*** ENTRIES SHOWN ***

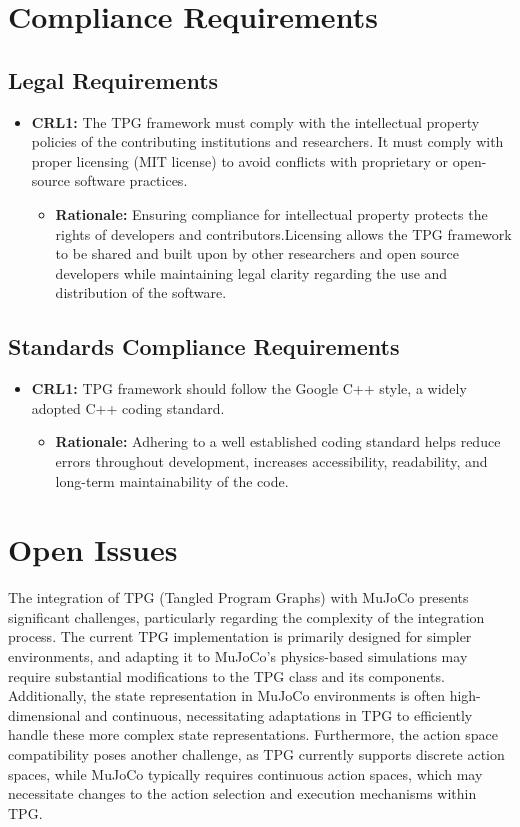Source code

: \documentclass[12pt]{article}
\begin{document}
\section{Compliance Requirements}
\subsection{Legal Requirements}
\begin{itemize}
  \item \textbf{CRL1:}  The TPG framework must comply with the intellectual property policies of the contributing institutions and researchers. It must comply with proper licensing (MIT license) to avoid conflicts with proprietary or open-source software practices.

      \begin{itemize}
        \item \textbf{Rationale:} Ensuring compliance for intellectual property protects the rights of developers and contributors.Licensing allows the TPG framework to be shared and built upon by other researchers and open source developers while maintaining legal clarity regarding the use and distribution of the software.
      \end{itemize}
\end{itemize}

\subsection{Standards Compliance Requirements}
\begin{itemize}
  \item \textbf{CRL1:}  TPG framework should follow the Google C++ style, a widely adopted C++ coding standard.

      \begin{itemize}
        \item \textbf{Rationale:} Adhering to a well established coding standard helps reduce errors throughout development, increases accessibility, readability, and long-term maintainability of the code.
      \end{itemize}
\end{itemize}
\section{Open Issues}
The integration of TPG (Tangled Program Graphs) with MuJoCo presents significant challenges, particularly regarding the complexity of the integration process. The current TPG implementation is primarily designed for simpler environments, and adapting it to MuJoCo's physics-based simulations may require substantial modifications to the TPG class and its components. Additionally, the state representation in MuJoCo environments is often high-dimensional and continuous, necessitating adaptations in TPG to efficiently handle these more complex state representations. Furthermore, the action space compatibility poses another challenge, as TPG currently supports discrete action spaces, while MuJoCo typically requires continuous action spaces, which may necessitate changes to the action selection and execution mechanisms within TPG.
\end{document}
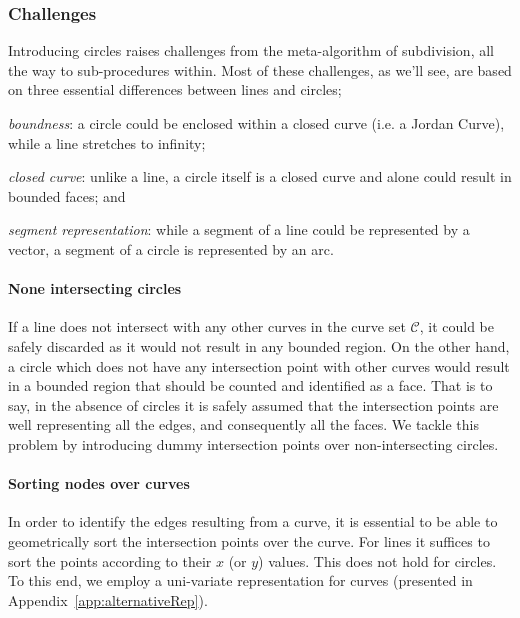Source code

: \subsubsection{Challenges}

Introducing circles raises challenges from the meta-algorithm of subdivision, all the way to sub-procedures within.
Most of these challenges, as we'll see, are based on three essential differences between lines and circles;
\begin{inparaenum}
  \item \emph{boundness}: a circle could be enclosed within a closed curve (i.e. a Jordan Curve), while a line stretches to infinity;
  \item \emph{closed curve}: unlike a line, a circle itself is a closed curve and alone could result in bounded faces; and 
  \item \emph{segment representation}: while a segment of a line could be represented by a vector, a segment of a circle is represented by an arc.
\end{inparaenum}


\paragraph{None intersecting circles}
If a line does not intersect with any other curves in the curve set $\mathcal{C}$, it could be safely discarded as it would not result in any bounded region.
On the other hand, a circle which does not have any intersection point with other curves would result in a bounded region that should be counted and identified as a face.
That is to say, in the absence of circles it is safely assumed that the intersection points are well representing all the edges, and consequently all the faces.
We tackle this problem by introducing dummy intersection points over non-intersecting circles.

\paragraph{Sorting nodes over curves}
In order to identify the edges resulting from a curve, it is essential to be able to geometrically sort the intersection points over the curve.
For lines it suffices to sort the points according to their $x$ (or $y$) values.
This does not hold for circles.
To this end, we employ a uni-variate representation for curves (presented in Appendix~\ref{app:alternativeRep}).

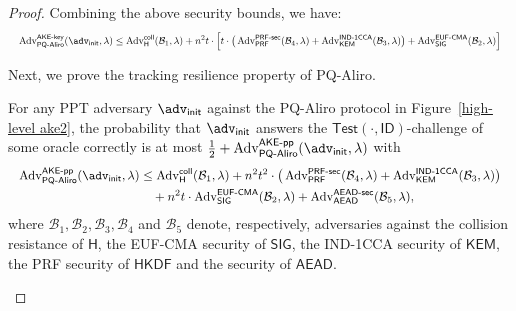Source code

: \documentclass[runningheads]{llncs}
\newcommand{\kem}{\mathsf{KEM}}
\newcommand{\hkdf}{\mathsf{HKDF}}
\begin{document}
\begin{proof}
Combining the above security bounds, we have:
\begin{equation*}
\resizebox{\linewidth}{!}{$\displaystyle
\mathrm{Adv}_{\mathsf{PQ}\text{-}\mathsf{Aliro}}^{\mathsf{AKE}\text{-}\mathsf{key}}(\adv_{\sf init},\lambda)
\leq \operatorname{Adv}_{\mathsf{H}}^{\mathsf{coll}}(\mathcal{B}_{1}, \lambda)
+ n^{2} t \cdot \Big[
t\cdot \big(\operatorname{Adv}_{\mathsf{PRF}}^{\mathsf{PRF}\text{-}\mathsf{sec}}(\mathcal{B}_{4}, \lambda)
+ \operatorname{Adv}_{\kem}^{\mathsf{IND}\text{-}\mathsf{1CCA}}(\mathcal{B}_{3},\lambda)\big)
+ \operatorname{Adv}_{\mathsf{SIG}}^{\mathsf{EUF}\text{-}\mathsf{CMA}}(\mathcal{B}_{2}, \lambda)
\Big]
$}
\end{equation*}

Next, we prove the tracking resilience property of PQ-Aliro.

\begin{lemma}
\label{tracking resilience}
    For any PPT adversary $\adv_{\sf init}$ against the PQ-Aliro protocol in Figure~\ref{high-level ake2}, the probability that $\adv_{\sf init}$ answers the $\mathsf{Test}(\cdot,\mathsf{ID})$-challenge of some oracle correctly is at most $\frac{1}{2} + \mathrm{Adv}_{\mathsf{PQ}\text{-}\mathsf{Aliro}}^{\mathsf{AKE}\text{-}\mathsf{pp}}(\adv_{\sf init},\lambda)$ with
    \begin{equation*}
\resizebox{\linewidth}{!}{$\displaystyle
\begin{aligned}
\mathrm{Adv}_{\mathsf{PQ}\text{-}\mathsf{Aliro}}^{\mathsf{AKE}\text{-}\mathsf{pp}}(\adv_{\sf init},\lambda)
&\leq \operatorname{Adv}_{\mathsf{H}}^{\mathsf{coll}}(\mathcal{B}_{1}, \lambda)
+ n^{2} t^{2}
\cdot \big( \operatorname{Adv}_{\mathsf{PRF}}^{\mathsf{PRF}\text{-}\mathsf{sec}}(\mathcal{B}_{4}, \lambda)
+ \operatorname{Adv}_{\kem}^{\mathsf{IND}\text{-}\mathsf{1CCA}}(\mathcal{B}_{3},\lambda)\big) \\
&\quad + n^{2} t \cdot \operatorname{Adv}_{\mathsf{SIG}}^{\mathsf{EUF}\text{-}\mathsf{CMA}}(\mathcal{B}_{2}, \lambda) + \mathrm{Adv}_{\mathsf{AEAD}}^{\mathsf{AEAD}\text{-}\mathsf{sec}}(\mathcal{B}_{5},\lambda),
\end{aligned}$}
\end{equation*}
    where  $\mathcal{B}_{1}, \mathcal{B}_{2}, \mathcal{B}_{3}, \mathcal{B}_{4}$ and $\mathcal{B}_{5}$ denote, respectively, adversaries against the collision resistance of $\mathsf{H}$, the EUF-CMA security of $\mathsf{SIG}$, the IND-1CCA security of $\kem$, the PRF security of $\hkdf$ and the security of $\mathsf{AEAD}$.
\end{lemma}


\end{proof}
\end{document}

*** End of ENTRIES SHOWN ***

-- TASK BRIEF --
For the word "AEAD", return every line of the records that holds it.

-- TASK SOLUTION --
&\quad + n^{2} t \cdot \operatorname{Adv}_{\mathsf{SIG}}^{\mathsf{EUF}\text{-}\mathsf{CMA}}(\mathcal{B}_{2}, \lambda) + \mathrm{Adv}_{\mathsf{AEAD}}^{\mathsf{AEAD}\text{-}\mathsf{sec}}(\mathcal{B}_{5},\lambda),
    where  $\mathcal{B}_{1}, \mathcal{B}_{2}, \mathcal{B}_{3}, \mathcal{B}_{4}$ and $\mathcal{B}_{5}$ denote, respectively, adversaries against the collision resistance of $\mathsf{H}$, the EUF-CMA security of $\mathsf{SIG}$, the IND-1CCA security of $\kem$, the PRF security of $\hkdf$ and the security of $\mathsf{AEAD}$.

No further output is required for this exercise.